Or, “Things that didn’t work.”  I’ve been working for a while to build some really, really nice audio cables that meet spec as DMX cables as well.  Why?  Personal challenge, and to replace some of the older audio cables my church uses.  I’ve gone through and “tourized” a bunch of XLR cables to make them more rugged, but for not that much more than a pre-built cable, if you’ve got a soldering iron, you can build yourself something properly nice - with, at least on paper, far better audio performance in the bargain!

This road has not been smooth.  I like to document my failures as well as my successes, both because they’re interesting, and because, hopefully, someone can learn something from them and avoid going down the same false paths I have.  If you want to watch a video of a beautiful build process, go watch The Art of Making a Nixie Tube.  If you want to find out how not to build some high performance XLR cables, stick around here!
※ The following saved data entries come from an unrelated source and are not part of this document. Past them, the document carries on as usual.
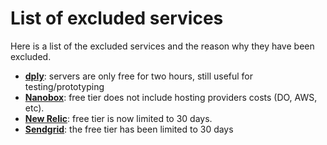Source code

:# List of excluded services

Here is a list of the excluded services and the reason why they have been excluded.

- [**dply**](https://dply.co/): servers are only free for two hours, still useful for testing/prototyping
- [**Nanobox**](http://nanobox.io/): free tier does not include hosting providers costs (DO, AWS, etc).
- [**New Relic**](https://newrelic.com): free tier is now limited to 30 days.
- [**Sendgrid**](https://sendgrid.com/): the free tier has been limited to 30 days
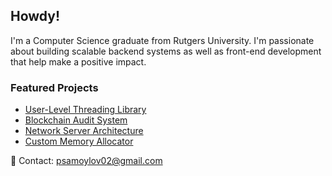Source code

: ## Howdy!
I'm a Computer Science graduate from Rutgers University. I'm passionate about building scalable backend systems as well as front-end development that help make a positive impact.
### Featured Projects
- [User-Level Threading Library](https://github.com/goodmorninggoodbye/user-level-thread-library)
- [Blockchain Audit System](https://github.com/goodmorninggoodbye/blockchain-logging-service)
- [Network Server Architecture](https://github.com/goodmorninggoodbye/ttt-server)
- [Custom Memory Allocator](https://github.com/goodmorninggoodbye/custom-memory-allocator)

📧 Contact: psamoylov02@gmail.com
<!--
**goodmorninggoodbye/goodmorninggoodbye** is a ✨ _special_ ✨ repository because its `README.md` (this file) appears on your GitHub profile.

Here are some ideas to get you started:

- 🔭 I’m currently working on ...
- 🌱 I’m currently learning ...
- 👯 I’m looking to collaborate on ...
- 🤔 I’m looking for help with ...
- 💬 Ask me about ...
- 📫 How to reach me: ...
- 😄 Pronouns: ...
- ⚡ Fun fact: ...
-->
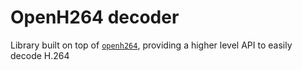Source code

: # OpenH264 decoder

Library built on top of [`openh264`](https://github.com/cisco/openh264), providing a higher level API to easily decode H.264
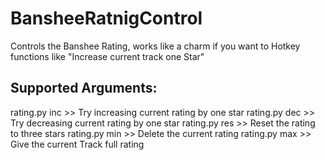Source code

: BansheeRatnigControl
====================

Controls the Banshee Rating, works like a charm if you want to Hotkey functions like "Increase current track one Star"


Supported Arguments:
--------------------
  rating.py inc >> Try increasing current rating by one star
  rating.py dec >> Try decreasing current rating by one star
  rating.py res >> Reset the rating to three stars
  rating.py min >> Delete the current rating
  rating.py max >> Give the current Track full rating

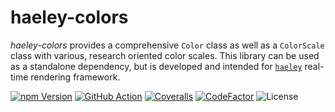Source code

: # haeley-colors

*haeley-colors* provides a comprehensive `Color` class as well as a `ColorScale` class with various, research oriented color scales.
This library can be used as a standalone dependency, but is developed and intended for [`haeley`](https://github.com/halb3/haeley) real-time rendering framework.

[![npm Version](https://img.shields.io/npm/v/haeley-colors.svg)](https://www.npmjs.com/package/haeley-colors)
[![GitHub Action](https://img.shields.io/github/workflow/status/halb3/haeley-colors/test.svg)](https://github.com/halb3/haeley-colors/actions)
[![Coveralls](https://img.shields.io/coveralls/github/halb3/haeley-colors.svg?logo=coveralls)](https://coveralls.io/github/halb3/haeley-colors/)
[![CodeFactor](https://img.shields.io/codefactor/grade/github/halb3/haeley-colors/main.svg?logo=codefactor)](https://www.codefactor.io/repository/github/halb3/haeley-colors/)
![License](https://img.shields.io/github/license/halb3/haeley-colors.svg?logo=coveralls)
You… huh?  Audio cables are audio cables!

Are they?

Well, yeah, for most purposes, they are.  You probably can’t hear the difference between a fancy cable and a low end cable in the audience, and that’s fine.  But, you’ll certainly notice the popping and clicking and snapping from a bad connector getting flexed.  Or you’ll hear the blown speaker from coils trying to follow those transients.  As I’ve learned, weekly setup and teardown can be really rough on cables, especially when there are a lot of people (and plenty of kids) helping.  I’m all for kids helping, but the reality is that a three year old isn’t always the easiest on a cable.  Running across the room dragging it behind, to shove it in a box… well, it’s not great for longevity.

I set out to build a really high quality cable - both physically and electrically.  Physically, I want a cable that can handle all sorts of abuse and is generally resistant to connector end failures.  But, at the same time, most DMX controlled lighting equipment uses three pin XLR connectors now, which means the same cables are going to get used for lighting and sound.  Audio cable “usually works” for carrying DMX, but if I build a cable that meets DMX spec, I’ll have a properly good audio cable as a result!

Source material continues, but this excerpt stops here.